A really interesting report in today’s Financial Times:
Iran’s oil minister on Wednesday admitted that Tehran was having trouble financing oil projects, in a rare acknowledgment of the economic cost of its nuclear dispute. “Currently, overseas banks and financiers have decreased their co-operation,” Kazem Vaziri-Hamaneh told the oil ministry news agency, Shana.
The statement underlined the impact of de facto financial sanctions on the Organisation of the Petroleum Exporting Countries’ second biggest oil producer. As the controversy over Iran’s nuclear programme has escalated, the US has applied pressure on European banks and financial institutions to curb dealings with Tehran.

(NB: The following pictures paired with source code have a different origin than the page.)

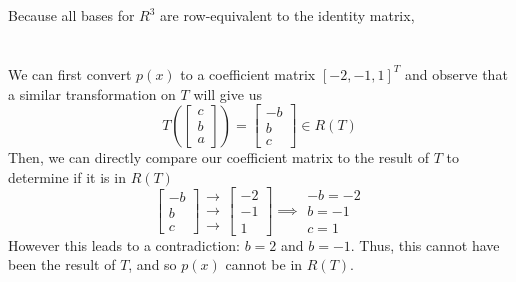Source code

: \documentclass[]{article}
\newcommand{\bmat}[1]{\begin{bmatrix}#1\end{bmatrix}}
\begin{document}
\section{}
\subsection{}
\subsection{}
Because all bases for $R^3$ are row-equivalent to the identity matrix, 
\subsection{}

\section{}
\subsection{}
We can first convert $p(x)$ to a coefficient matrix $[-2, -1, 1]^T$ and observe that a similar transformation on $T$ will give us
\[ T\left(\bmat{c\\b\\a}\right) = \bmat{-b\\b\\c} \in R(T) \]
Then, we can directly compare our coefficient matrix to the result of $T$ to determine if it is in $R(T)$
\[ \bmat{-b\\b\\c} \begin{array}{c}\to\\\to\\\to\end{array} \bmat{-2\\-1\\1} \implies \begin{array}{c}-b = -2 \\ b = -1\\ c = 1\end{array} \]
However this leads to a contradiction: $b = 2$ and $b = -1$. Thus, this cannot have been the result of $T$, and so $p(x)$ cannot be in $R(T)$.
\end{document}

As the Security Council continues its several months-long project to water-down the proposed sanctions resolution, ‘de facto’ sanctions — the chilling effect of the diplomatic crisis on international finance — are taking their toll. This is especially worrisome for Iran in view of its woefully inadequate domestic refining capacity, which forces OPEC’s second largest exporter to import nearly half of its gasoline. Indeed, the government of Tehran is reportedly distributing gasoline ration-cards for next year.
It is an interesting irony that Iran has justified its nuclear program on the basis of “energy security” while the main effect of the program has been to dramatically increase its energy insecurity.